The dispute that triggered the clashes is believed to center on territorial control and efforts by the GNA to get militias to leave Tripoli, according to analysts and local media reports. A cease-fire Thursday quickly dissolved.
The ambassadors of the United States, Britain, France and Italy issued a joint statement Thursday saying they were “deeply concerned about the recent clashes.”
“Pursuing political aims through violence will only further exacerbate the suffering of the population of Libya, and threaten broader stability,” the statement said. “Those who undermine Libya’s peace, security and stability will be held accountable.”
In some areas, the migrants, refugees and asylum seekers spent up to 48 hours in detention centers without access to food, Doctors Without Borders said. Those who were released from detention facilities had no choice but to flee to nearby neighborhoods, where they risked getting killed in the crossfire, the aid group added.

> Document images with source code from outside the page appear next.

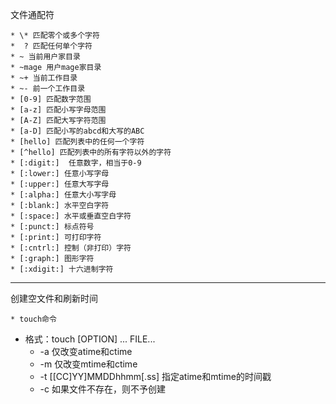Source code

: 文件通配符

	* \* 匹配零个或多个字符
	*  ? 匹配任何单个字符
	* ~ 当前用户家目录
	* ~mage 用户mage家目录
	* ~+ 当前工作目录
	* ~- 前一个工作目录
	* [0-9] 匹配数字范围
	* [a-z] 匹配小写字母范围
	* [A-Z] 匹配大写字符范围
	* [a-D] 匹配小写的abcd和大写的ABC
	* [hello] 匹配列表中的任何一个字符
	* [^hello] 匹配列表中的所有字符以外的字符
	* [:digit:]  任意数字，相当于0-9
	* [:lower:] 任意小写字母
	* [:upper:] 任意大写字母
	* [:alpha:] 任意大小写字母
	* [:blank:] 水平空白字符
	* [:space:] 水平或垂直空白字符
	* [:punct:] 标点符号
	* [:print:] 可打印字符
	* [:cntrl:] 控制（非打印）字符
	* [:graph:] 图形字符
	* [:xdigit:] 十六进制字符



--------

创建空文件和刷新时间

	* touch命令
 * 格式：touch [OPTION] ... FILE...
   	* -a 仅改变atime和ctime
   	* -m 仅改变mtime和ctime
   	* -t [[CC]YY]MMDDhhmm[.ss] 指定atime和mtime的时间戳
   	* -c 如果文件不存在，则不予创建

On Thursday, the United Nations refugee agency said in a statement that it had evacuated about 300 refugees and migrants held in the Ain Zara detention center to a safer site because they “were in clear danger of getting caught in the hostilities.” Most of the evacuated were from Eritrea, Ethiopia and Somalia — all nations suffering from conflict or political repression.
Aid agencies say that the vast majority of the migrants, refugees and asylum seekers had tried to reach Europe by boat, but were intercepted at sea and returned to Libya. The E.U. has spent hundreds of millions to equip and train Libya’s coast guard and enhance border security cooperation with several African nations.
But the United Nations and a slew of international aid agencies working in Libya say the policies have worsened the lives of migrants. The detention facilities are more crowded than ever with those who have returned.
In the past few months, Doctors Without Borders said, “the situation has deteriorated” as “limited access to clean water, sanitation, and health care has led to increased physical and mental health consequences.”
“They should not be held captive simply because they were looking for safety or a better life,” Younis said. “They should be immediately released and evacuated to a country where they will be safe.”